Speed, agility and efficiency are expected of today’s retail businesses. To achieve this, retailers should invest in an electronic inventory control system, a central database, a point of sales system and an automated statistical forecasting system.

These tools don’t simply reduce your overhead and improve your planning. They’ve become essential tools that can provide you with a competitive edge to thrive and grow in the market.

Here are seven ways technology can improve your retail business.

1. Reduce inventory costs

An inventory control system is now a basic tool for retail management. It allows you to know what merchandise you have on hand and on order, and how many of each item you have received and sold.

Once setup, these systems automatically update your database when products sell or move from one location to another—from a warehouse to a store, for example. They also provide a variety of instantaneous data analysis tools to keep track of your business.

Once online, every aspect of your stores’ performance is at your fingertips. Select and view products by cost, price, margin, first or last date sold, date received or UPC codes. In minutes you can create new categories with hundreds of subcategories of style, size or color.

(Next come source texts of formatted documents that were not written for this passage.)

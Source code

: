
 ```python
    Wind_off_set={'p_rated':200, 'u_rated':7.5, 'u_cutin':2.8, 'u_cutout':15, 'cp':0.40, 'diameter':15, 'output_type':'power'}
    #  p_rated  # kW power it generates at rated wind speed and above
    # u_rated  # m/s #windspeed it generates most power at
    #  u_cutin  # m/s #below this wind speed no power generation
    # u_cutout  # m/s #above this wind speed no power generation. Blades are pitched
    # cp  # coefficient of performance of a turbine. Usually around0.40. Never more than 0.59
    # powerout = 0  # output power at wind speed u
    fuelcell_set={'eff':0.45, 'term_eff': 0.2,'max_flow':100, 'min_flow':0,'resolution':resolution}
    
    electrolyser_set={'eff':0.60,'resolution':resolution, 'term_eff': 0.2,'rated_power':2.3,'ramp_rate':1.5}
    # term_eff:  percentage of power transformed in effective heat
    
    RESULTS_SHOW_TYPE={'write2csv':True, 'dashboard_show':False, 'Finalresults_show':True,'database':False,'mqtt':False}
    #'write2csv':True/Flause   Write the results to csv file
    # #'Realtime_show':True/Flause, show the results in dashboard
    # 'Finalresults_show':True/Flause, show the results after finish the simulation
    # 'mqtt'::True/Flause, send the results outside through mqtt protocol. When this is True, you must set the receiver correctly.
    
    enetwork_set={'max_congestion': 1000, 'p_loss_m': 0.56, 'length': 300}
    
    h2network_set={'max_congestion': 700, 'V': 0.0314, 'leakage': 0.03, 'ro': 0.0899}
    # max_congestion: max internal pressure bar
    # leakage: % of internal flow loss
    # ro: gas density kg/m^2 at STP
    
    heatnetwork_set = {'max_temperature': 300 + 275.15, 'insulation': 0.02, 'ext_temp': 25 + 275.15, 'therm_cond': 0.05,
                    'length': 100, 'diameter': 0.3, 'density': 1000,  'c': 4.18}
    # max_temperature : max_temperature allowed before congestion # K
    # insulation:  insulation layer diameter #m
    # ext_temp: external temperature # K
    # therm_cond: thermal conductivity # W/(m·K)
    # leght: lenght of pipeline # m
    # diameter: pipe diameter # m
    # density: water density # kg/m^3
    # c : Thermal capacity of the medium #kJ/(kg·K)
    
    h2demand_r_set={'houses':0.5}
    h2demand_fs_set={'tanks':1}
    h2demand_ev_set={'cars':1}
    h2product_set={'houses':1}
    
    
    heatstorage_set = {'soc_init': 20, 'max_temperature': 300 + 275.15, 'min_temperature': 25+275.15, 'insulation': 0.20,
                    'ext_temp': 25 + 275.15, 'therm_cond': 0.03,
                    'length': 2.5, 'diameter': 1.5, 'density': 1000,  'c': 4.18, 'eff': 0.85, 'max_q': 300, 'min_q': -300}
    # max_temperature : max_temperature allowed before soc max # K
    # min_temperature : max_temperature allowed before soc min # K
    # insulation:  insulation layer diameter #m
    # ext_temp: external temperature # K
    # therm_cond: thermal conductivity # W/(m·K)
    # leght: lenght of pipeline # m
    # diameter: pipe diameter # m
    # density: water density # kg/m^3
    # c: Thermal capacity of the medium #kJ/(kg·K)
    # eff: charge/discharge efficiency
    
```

2. Improve customer satisfaction

Customers expect you to be able to tell them if you have a product in stock or on order. They don't want to wait while you wander through the storeroom or phone the warehouse.

Having an electronic inventory system allows you to answer customer questions with just a few keystrokes. You can also check the inventory held by different stores if you have multiple locations.

3. Automate your inventory control

Electronic inventory control can eliminate over-ordering and under-buying by referring to each store's sales history to calculate the optimum stock levels for each item. You tell the system how many days of supply you prefer—which you can modify, for example, according to the season—and the system will look at past sales patterns to determine when you need to re-order.

Your system can also perform "open to buy" calculations that tell you how much to spend on particular store categories for maximum return. The system takes past sales cycles, such as seasonal variations, into account. You may also query the system to determine what the order should be if sales rise or fall.

This information tells you:

  • How much you should invest in inventory from month to month;
  • how much inventory you need to order to keep up with expected sales without going overboard and tying up excess capital;
  • how merchandise to keep flowing into the store throughout the season;
  • which items are 'hot' and which are not, and their respective manufacturers; and
  • what are your best-selling stores and who are your best individual sales staff.

4. Facilitate inventory control

Internal theft and pricing errors can eat up about 4% of retail inventory. A portable terminal offers much greater speed and accuracy than manual counts.

The system immediately flags discrepancies with recorded inventory levels and verifies pricing, making it easier to detect pricing errors and missing merchandise on the spot.

5. Keep track of your margins

Your inventory control system can suggest pricing and markdowns within your pre-set parameters, and/or track your margins based on the prices you enter. It will also ensure you are always aware of gross margins.

Even with special pricing offers, you never lose track of your margins. You can establish different pricing for different stores across geographic regions, for instance, and for preferred customers such as employees or major buyers. You can also pre-set markdowns for end-of-season or other sales. The system continues to track gross margin, including the effects of markdowns and preferred pricing.

6. Improve your forecasting

Automated statistical forecasting systems create far more calculated and accurate demand forecasting.

  • Past sales data, forecasts, and future orders are all on one system. As a result, more accurate forecasts can be made based on the totality of this information.
  • Forecasting systems can reach the desktop of every line manager, bringing chain-wide input (if appropriate) into the process through interactive Web-based applications. Forecasts can then be further adjusted, taking every aspect into account.
  • Automation facilitates fast projections and scenario planning.

7. Adopt a just-in-time relationship with suppliers

Forecasting tools work in tandem with a central database, inventory control and sales systems to tie purchasing more closely to actual customer demand.

The result is an opportunity to reduce inventory and adopt a just-in-time relationship with suppliers.